During the spring of 1993, law enforcement officers in Jacksonville, North Carolina investigated a conspiracy to distribute cocaine base that was managed by Jackson. To uncover the conspiracy, the officers used a confidential informant, J.C. Lee, III, to make several controlled purchases of cocaine base from members of the group. Most of Lee's conversations during these transactions were recorded. Also, portions of meetings between Lee and the conspirators were observed by police.


Lee made a controlled purchase from Jackson on May 4, 1993 and paid Jackson the following day. On June 5th, Lee, while wearing a hidden tape recorder, bought cocaine base from Jackson's cousin, Joe, at the residence of Jackson's girlfriend. Joe met Lee when he arrived, and the two negotiated a price and executed the sale in the kitchen. Lee asked whether he could pay one-half of the purchase price later that evening or the following day. This request presented logistical problems concerning how the remaining payment would be made because Joe, Jackson, and Johnson were planning to leave for Florida.

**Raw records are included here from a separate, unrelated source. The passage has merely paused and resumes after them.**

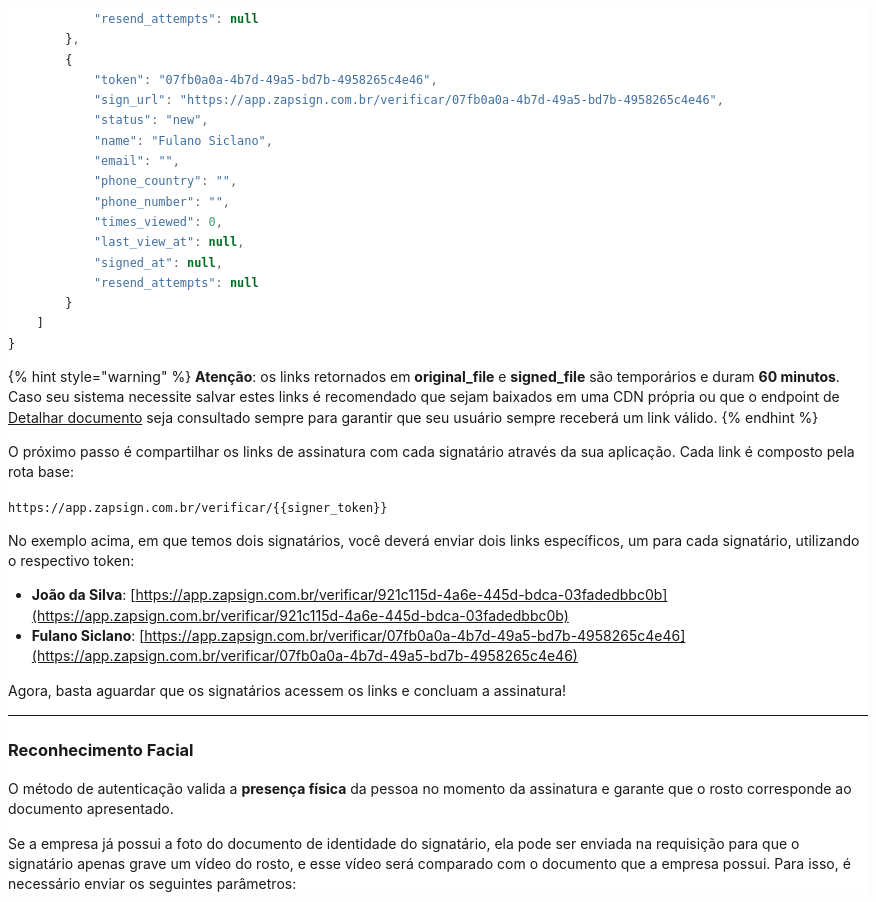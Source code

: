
 ```javascript
            "resend_attempts": null
        },
        {
            "token": "07fb0a0a-4b7d-49a5-bd7b-4958265c4e46",
            "sign_url": "https://app.zapsign.com.br/verificar/07fb0a0a-4b7d-49a5-bd7b-4958265c4e46",
            "status": "new",
            "name": "Fulano Siclano",
            "email": "",
            "phone_country": "",
            "phone_number": "",
            "times_viewed": 0,
            "last_view_at": null,
            "signed_at": null,
            "resend_attempts": null
        }
    ]
}
```

{% hint style="warning" %}
**Atenção**: os links retornados em **original\_file** e **signed\_file** são temporários e duram **60 minutos**. Caso seu sistema necessite salvar estes links é recomendado que sejam baixados em uma CDN própria ou que o endpoint de [Detalhar documento](detalhar-documento.md) seja consultado sempre para garantir que seu usuário sempre receberá um link válido.
{% endhint %}

O próximo passo é compartilhar os links de assinatura com cada signatário através da sua aplicação. Cada link é composto pela rota base:

```arduino
https://app.zapsign.com.br/verificar/{{signer_token}}
```

No exemplo acima, em que temos dois signatários, você deverá enviar dois links específicos, um para cada signatário, utilizando o respectivo token:

* **João da Silva**: [https://app.zapsign.com.br/verificar/921c115d-4a6e-445d-bdca-03fadedbbc0b](https://app.zapsign.com.br/verificar/921c115d-4a6e-445d-bdca-03fadedbbc0b)
* **Fulano Siclano**: [https://app.zapsign.com.br/verificar/07fb0a0a-4b7d-49a5-bd7b-4958265c4e46](https://app.zapsign.com.br/verificar/07fb0a0a-4b7d-49a5-bd7b-4958265c4e46)

Agora, basta aguardar que os signatários acessem os links e concluam a assinatura!

***

### **Reconhecimento Facial**

O método de autenticação valida a **presença física** da pessoa no momento da assinatura e garante que o rosto corresponde ao documento apresentado.

Se a empresa já possui a foto do documento de identidade do signatário, ela pode ser enviada na requisição para que o signatário apenas grave um vídeo do rosto, e esse vídeo será comparado com o documento que a empresa possui. Para isso, é necessário enviar os seguintes parâmetros:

Joe agreed to Lee's request to delay payment and then asked Johnson, who was in the living room, "You want to do it like that?" Johnson, who remained in the living room during the sale but was within hearing distance of Joe and Lee, responded, "You can put it in the Union."1 Joe, speaking to Lee, then repeated Johnson's statement, saying, "You can put it in the Union." The following day, Lee spoke with Jackson by telephone about the purchase and wired the remainder of the money to Florida in Jackson's name.


Thereafter, Lee arranged another purchase from Jackson to be made at a parking lot near Lee's residence on June 14th. Jackson drove to the scene and carried the cocaine base to Lee's automobile while Johnson and Joe waited inside the vehicle.


At trial, Lee was the Government's first and primary witness. However, to the Government's surprise, Lee denied ever having purchased cocaine base from Jackson, testifying that he had purchased cocaine base from Joe on all three occasions. Lee claimed that most of his references during the recorded conversations to "K. J."--an alias used by Jackson--were actually to Joe, explaining that Joe was also known as "K. J." He stated that the officers for whom he made the controlled purchases had mistakenly assumed that he was referring to Jackson when he said "K. J." Lee admitted, though, that he had been recorded speaking to Jackson by telephone about at least one drug purchase and that he had previously wired money to Jackson. After Lee was excused as a witness, his testimony was impeached by officers who stated that Lee had told them that he had purchased from Jackson on May 5th and June 14th, not simply from "K. J." The audio tapes from the controlled purchases also were played for the jury, allowing it to hear the voices of Johnson, Jackson, and Joe. And, the jury viewed a video tape that showed the three along with others traveling to Florida soon after the June 5th transaction.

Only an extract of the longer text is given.